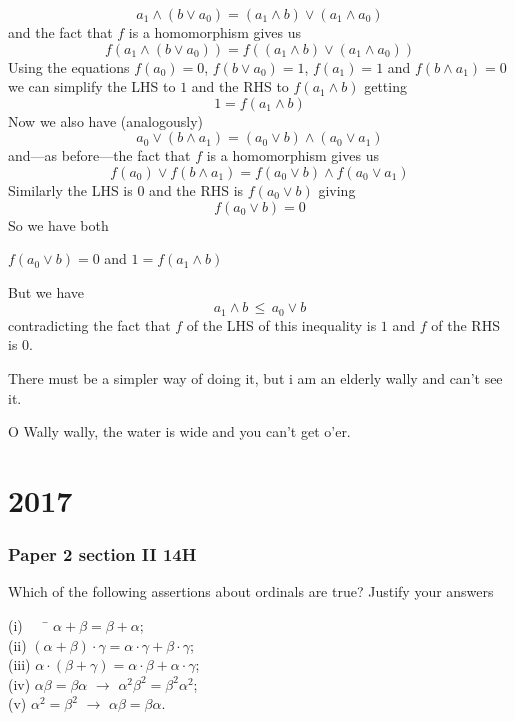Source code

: \documentclass{book}
\begin{document}
$$a_1 \wedge (b\vee a_0) = (a_1 \wedge b) \vee (a_1 \wedge a_0)$$
and the fact that $f$ is a homomorphism gives us
$$f(a_1 \wedge (b\vee a_0)) = f((a_1 \wedge b) \vee (a_1 \wedge a_0))$$
Using the equations $f(a_0) = 0$, $f(b\vee a_0) = 1$, $f(a_1) = 1$
and $f(b\wedge a_1) = 0$ we can simplify the  LHS to $1$ and the RHS
to $f(a_1 \wedge b)$ getting
$$1 = f(a_1 \wedge b)$$
Now we also have (analogously)
 $$a_0 \vee (b \wedge a_1) = (a_0 \vee b) \wedge (a_0 \vee a_1)$$
and---as before---the fact that $f$ is a homomorphism gives us
 $$f(a_0) \vee f(b \wedge a_1) = f(a_0 \vee b) \wedge f(a_0 \vee a_1)$$
Similarly the LHS is $0$ and the RHS is $f(a_0 \vee b)$ giving
$$f(a_0 \vee b) = 0$$
So we have both
\begin{center}
$f(a_0 \vee b) = 0$ and $1 = f(a_1 \wedge b)$\end{center}
But we have $$a_1 \wedge b\, \leq\, a_0 \vee b$$
contradicting the fact that $f$ of the LHS of this inequality
is $1$ and $f$ of the RHS is $0$.

\medskip

There must be a simpler way of doing it, but i am an elderly
wally and can't see it.

O Wally wally, the water is wide
and you can't get o'er.



\chapter{2017}


\subsection*{Paper 2 section II 14H}


Which of the following assertions about ordinals are true?  Justify your answers

\begin{tabbing}
(i) \ \ \ \= $\alpha + \beta = \beta + \alpha$;\\

(ii)   \>$(\alpha + \beta)\cdot \gamma = \alpha \cdot \gamma + \beta \cdot \gamma$;\\

(iii)   \>$\alpha\cdot(\beta+\gamma) = \alpha \cdot \beta + \alpha \cdot \gamma$;\\

(iv)   \> $\alpha\beta = \beta\alpha$  $\to$  $\alpha^2\beta^2 = \beta^2\alpha^2$;\\

(v)      \> $\alpha^2 = \beta^2$  $\to$ $\alpha\beta = \beta\alpha$.

\end{tabbing}
\end{document}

Instructions for the task
Would you show all lines of the material above that contain the word "alpha"?

Answer area
(i) \ \ \ \= $\alpha + \beta = \beta + \alpha$;\\
(ii)   \>$(\alpha + \beta)\cdot \gamma = \alpha \cdot \gamma + \beta \cdot \gamma$;\\
(iii)   \>$\alpha\cdot(\beta+\gamma) = \alpha \cdot \beta + \alpha \cdot \gamma$;\\
(iv)   \> $\alpha\beta = \beta\alpha$  $\to$  $\alpha^2\beta^2 = \beta^2\alpha^2$;\\
(v)      \> $\alpha^2 = \beta^2$  $\to$ $\alpha\beta = \beta\alpha$.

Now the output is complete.